Each record must be printed again exactly as given.

★ ★ ★ ★ ★ ★ ★

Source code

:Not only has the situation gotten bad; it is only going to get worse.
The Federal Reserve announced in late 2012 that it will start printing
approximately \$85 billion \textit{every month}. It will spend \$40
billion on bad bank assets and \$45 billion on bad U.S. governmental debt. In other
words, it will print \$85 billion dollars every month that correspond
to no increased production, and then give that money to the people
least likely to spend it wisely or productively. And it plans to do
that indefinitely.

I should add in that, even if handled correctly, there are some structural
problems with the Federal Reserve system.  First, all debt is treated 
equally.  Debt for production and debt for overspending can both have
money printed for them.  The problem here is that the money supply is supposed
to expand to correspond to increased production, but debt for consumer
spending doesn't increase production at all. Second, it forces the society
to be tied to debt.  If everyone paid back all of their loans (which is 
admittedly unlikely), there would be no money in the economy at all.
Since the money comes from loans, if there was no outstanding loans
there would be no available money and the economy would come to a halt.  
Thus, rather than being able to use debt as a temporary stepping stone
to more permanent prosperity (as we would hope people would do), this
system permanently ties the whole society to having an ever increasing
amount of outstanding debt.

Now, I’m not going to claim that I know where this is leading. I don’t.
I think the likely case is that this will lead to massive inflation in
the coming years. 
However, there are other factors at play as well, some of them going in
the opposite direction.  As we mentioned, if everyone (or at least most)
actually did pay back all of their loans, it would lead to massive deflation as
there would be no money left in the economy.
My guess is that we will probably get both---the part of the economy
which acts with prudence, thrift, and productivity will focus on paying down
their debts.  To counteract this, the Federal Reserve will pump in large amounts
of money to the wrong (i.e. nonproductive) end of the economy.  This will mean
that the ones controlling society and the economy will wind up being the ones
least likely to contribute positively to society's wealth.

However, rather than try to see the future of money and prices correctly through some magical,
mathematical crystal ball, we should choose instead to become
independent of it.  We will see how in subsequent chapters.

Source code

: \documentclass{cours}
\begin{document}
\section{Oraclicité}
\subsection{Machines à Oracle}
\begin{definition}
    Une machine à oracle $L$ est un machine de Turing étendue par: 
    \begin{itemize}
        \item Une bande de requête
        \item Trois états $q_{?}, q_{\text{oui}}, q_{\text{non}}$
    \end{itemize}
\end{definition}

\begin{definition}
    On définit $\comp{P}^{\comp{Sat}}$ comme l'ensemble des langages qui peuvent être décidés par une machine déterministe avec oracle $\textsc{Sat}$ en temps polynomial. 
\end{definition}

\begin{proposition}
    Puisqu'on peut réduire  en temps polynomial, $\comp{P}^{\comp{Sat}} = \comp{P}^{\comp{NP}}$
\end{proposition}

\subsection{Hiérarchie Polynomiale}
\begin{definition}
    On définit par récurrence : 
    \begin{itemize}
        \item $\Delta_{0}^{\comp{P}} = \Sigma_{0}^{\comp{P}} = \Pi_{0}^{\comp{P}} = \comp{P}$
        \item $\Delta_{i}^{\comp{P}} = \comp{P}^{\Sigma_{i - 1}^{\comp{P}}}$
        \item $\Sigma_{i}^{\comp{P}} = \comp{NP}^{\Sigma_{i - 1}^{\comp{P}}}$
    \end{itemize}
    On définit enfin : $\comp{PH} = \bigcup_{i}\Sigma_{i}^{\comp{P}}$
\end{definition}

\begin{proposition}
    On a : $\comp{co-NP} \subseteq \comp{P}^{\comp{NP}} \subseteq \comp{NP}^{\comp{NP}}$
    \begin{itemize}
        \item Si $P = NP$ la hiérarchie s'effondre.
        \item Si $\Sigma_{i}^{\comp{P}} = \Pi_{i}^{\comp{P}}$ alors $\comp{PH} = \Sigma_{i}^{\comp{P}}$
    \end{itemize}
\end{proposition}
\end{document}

★ ★ ★ ★ ★ ★ ★

RESPONSE:
Source code

:Not only has the situation gotten bad; it is only going to get worse.
The Federal Reserve announced in late 2012 that it will start printing
approximately \$85 billion \textit{every month}. It will spend \$40
billion on bad bank assets and \$45 billion on bad U.S. governmental debt. In other
words, it will print \$85 billion dollars every month that correspond
to no increased production, and then give that money to the people
least likely to spend it wisely or productively. And it plans to do
that indefinitely.

I should add in that, even if handled correctly, there are some structural
problems with the Federal Reserve system.  First, all debt is treated 
equally.  Debt for production and debt for overspending can both have
money printed for them.  The problem here is that the money supply is supposed
to expand to correspond to increased production, but debt for consumer
spending doesn't increase production at all. Second, it forces the society
to be tied to debt.  If everyone paid back all of their loans (which is 
admittedly unlikely), there would be no money in the economy at all.
Since the money comes from loans, if there was no outstanding loans
there would be no available money and the economy would come to a halt.  
Thus, rather than being able to use debt as a temporary stepping stone
to more permanent prosperity (as we would hope people would do), this
system permanently ties the whole society to having an ever increasing
amount of outstanding debt.

Now, I’m not going to claim that I know where this is leading. I don’t.
I think the likely case is that this will lead to massive inflation in
the coming years. 
However, there are other factors at play as well, some of them going in
the opposite direction.  As we mentioned, if everyone (or at least most)
actually did pay back all of their loans, it would lead to massive deflation as
there would be no money left in the economy.
My guess is that we will probably get both---the part of the economy
which acts with prudence, thrift, and productivity will focus on paying down
their debts.  To counteract this, the Federal Reserve will pump in large amounts
of money to the wrong (i.e. nonproductive) end of the economy.  This will mean
that the ones controlling society and the economy will wind up being the ones
least likely to contribute positively to society's wealth.

However, rather than try to see the future of money and prices correctly through some magical,
mathematical crystal ball, we should choose instead to become
independent of it.  We will see how in subsequent chapters.

Source code

: \documentclass{cours}
\begin{document}
\section{Oraclicité}
\subsection{Machines à Oracle}
\begin{definition}
    Une machine à oracle $L$ est un machine de Turing étendue par: 
    \begin{itemize}
        \item Une bande de requête
        \item Trois états $q_{?}, q_{\text{oui}}, q_{\text{non}}$
    \end{itemize}
\end{definition}

\begin{definition}
    On définit $\comp{P}^{\comp{Sat}}$ comme l'ensemble des langages qui peuvent être décidés par une machine déterministe avec oracle $\textsc{Sat}$ en temps polynomial. 
\end{definition}

\begin{proposition}
    Puisqu'on peut réduire  en temps polynomial, $\comp{P}^{\comp{Sat}} = \comp{P}^{\comp{NP}}$
\end{proposition}

\subsection{Hiérarchie Polynomiale}
\begin{definition}
    On définit par récurrence : 
    \begin{itemize}
        \item $\Delta_{0}^{\comp{P}} = \Sigma_{0}^{\comp{P}} = \Pi_{0}^{\comp{P}} = \comp{P}$
        \item $\Delta_{i}^{\comp{P}} = \comp{P}^{\Sigma_{i - 1}^{\comp{P}}}$
        \item $\Sigma_{i}^{\comp{P}} = \comp{NP}^{\Sigma_{i - 1}^{\comp{P}}}$
    \end{itemize}
    On définit enfin : $\comp{PH} = \bigcup_{i}\Sigma_{i}^{\comp{P}}$
\end{definition}

\begin{proposition}
    On a : $\comp{co-NP} \subseteq \comp{P}^{\comp{NP}} \subseteq \comp{NP}^{\comp{NP}}$
    \begin{itemize}
        \item Si $P = NP$ la hiérarchie s'effondre.
        \item Si $\Sigma_{i}^{\comp{P}} = \Pi_{i}^{\comp{P}}$ alors $\comp{PH} = \Sigma_{i}^{\comp{P}}$
    \end{itemize}
\end{proposition}
\end{document}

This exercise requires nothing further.